Good luck with the job hunt and keep me posted. Nicky
"There are two types of people -- those who come into a room and say, 'Well, here I am,' and those who come in and say, 'Ah, there you are.'"
Frederick Collins
I did address this with H last night. H says that the paper was in his old gym bag and it was from a couple years ago when I was trying to leave him. And since I had pitched it well hmmm cannot verify that or not. Seems odd but what is not odd in my life lol.
Nicky am I safe from my H yes at most times. In the past when I have tried to end our relationship or even seek space to sort things out in my head my H becomes abusive. And my H is very controlling and manipulative for the norm. So while I do not fear him most times I never can totally let my guard down around him. Which tends to spill over into not being able to really ever allow myself to become emotionally attached/open with him. This is the part I am struggling with right now even though the verbally abusive behavior in him has all but vanished of late. I cannot bring myself to get over all the feelings it has caused in the past and trust him or feel safe with him or get over my ill feelings towards him. I am always waitting for that other shoe to drop.
Hence my being so open to him making the move to leave. If we had a little space between us who knows maybe I would not feel so under the gun. And be able to see him in a different light which would allow us to change the dynamics of this relationship if we were to reconcile.
I think you just wrote something I think you need to actually say to your H...."If we had a little space between us who knows maybe I would not feel so under the gun.
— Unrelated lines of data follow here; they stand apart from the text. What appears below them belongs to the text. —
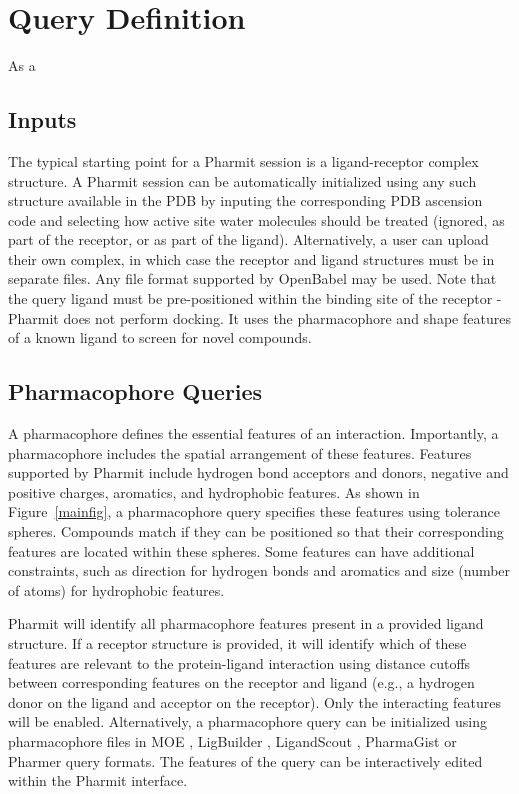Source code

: \section{Query Definition}

As a 

\subsection{Inputs}

The typical starting point for a Pharmit session is a ligand-receptor complex structure. A Pharmit session can be automatically initialized using any such structure available in the PDB by inputing the corresponding PDB ascension code and selecting how active site water molecules should be treated (ignored, as part of the receptor, or as part of the ligand).  Alternatively, a user can upload their own complex, in which case the receptor and ligand structures must be in separate files. Any file format supported by OpenBabel \cite{O_Boyle_2011} may be used.  Note that the query ligand must be pre-positioned within the binding site of the receptor - Pharmit does not perform docking. It uses the pharmacophore and shape features of a known ligand to screen for novel compounds.

\subsection{Pharmacophore Queries}
A pharmacophore \cite{Koes_2015rev,Yang_2010,Leach_2010} defines the essential features of an interaction. Importantly, a pharmacophore includes the spatial arrangement of these features. 
Features supported by Pharmit include hydrogen bond acceptors and donors,  negative and positive charges, aromatics, and hydrophobic features.
As shown in Figure~\ref{mainfig}, a pharmacophore query specifies these features using tolerance spheres.  Compounds match if they can be positioned so that their corresponding features are located within these spheres. Some features can have additional constraints, such as direction for hydrogen bonds and aromatics and size (number of atoms) for hydrophobic features.

Pharmit will identify all pharmacophore features present in a provided ligand structure. If a receptor structure is provided, it will identify which of these features are relevant to the protein-ligand interaction using distance cutoffs between corresponding features on the receptor and ligand (e.g., a hydrogen donor on the ligand and acceptor on the receptor). Only the interacting features will be enabled. Alternatively, a pharmacophore query can be initialized using pharmacophore files in MOE \cite{moe}, LigBuilder \cite{Wang_2000}, LigandScout \cite{Wolber_2005}, PharmaGist \cite{Schneidman_Duhovny_2008} or Pharmer \cite{Koes_2011} query formats.  The features of the query can be interactively edited within the Pharmit interface.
And be able to see him in a different light which would allow us to change the dynamics of this relationship."
He knows what he's done in the past with his behavior, I can't imagine that he doesn't also know that behavior like that prohibits you from opening up to him emotionally. So, if you think it would be a good thing for your R potentially, and you think you could use that space....perhaps even productively for the two of you....why not suggest it?
I know there's a good chance he'll fly off the handle about it, beeeelieve me I realize that. But I wonder if you approach it with the reasoning of "we aren't breaking up, but we need to take a step back to rebuild...or even just build up our relationship to make it better." if he'd take that better. I mean lets face it....there are many couples that do benefit from separation. It can give both people a chance to #1 miss the other, and #2 appreciate that other person more for what they did bring to the R. Then of course it could also answer that question of...."am I better off without this person in my life?"
Both me and the MC suggested this before. H was very addiment that it would not be happening. Matter of fact it was the one time he got close to really losing his temper in the MC office and walked out in a rage.
H and I have been having discussions about the differnce of how we precieve things in our relationship this week.
First as we all no H had a problem with the fact I was marking a calender so I meet a basic number of times per month. So this month I have not. We have already back slided on the arguing issue of we never have sex. Even though the first argument on this happened the night after we had had sex two nights in a row. And I do not have my back up to show him he is inaccurate in his statement. So next month back to marking it down.
We have even broached the subject of the fact what we get out of sex is two different things. And that I do not derive any form of EC from the act just physical release at times. But that I continue to have sex with him to give him what he needs. The conversations just go in circular motion always ending in what I lack. Never in what our relationship lacks to make the comming together more then just a physical thing on my part. His solution is that I need to go to the doctors and get something that will make me horny for him. My solution is we need to work on what is lacking to allow me to be horny for him. A pill though may make me horny will not improve anything other then physically. It will not give me anything emotionally or allow me to build any emotional meaning to the act. Again subject deadends.
And no I dont think Richie sees that past behavior on both of our parts has lasting effects. Past behavior of my EA-A thing yes but not his behavior. He has worked on changing his behavior so all else is water under the bridge. No longer should be a issue.
I have come to a place where I see that since this is my H's only long term relationship or real relationship he has been in that all of what our relationship is seems the norm to him. He has never experienced anything different. I think that in part is a stumbling block for him he cannot see the forest through the trees because he has never seen the forest and is not even aware it is there. And though I can understand this it also makes me feel powerless to motivate him to understand how lacking our relationship is.
He has never had a relationship where you are best friends and lovers and talk and share and all the things I long for. Hence he does not understand my longing for this things or what I mean by we are not these things. And without the experience our shallow relationship seems fine to him and lacks nothing but my want to have sex with him. Again circular getting no where and leading to frustration.
Gel honestly I am tired. I think that is obvious to all. I am tired of always looking for ways to make this work and for ways to come to understanding and excepting things as they are that I have no power to change if H does not see them as problems or understand the problems I have with things. I have been trying to find and establish any form of EC that I can with H from sex to snuggling in bed ect. Nothing is working. When he can wrap his arms around me and I still feel so totally alone that I could cry I get frustrated because I just cannot seem to find a way to make it the way it should be. And it makes me feel terrible about myself and terrible for him.
I am doing more then sitting her whining. I am bringing these issues up with H and trying to establish a door way of communication between us. But instead of bringing us closer it is pushing us further away in my opinion.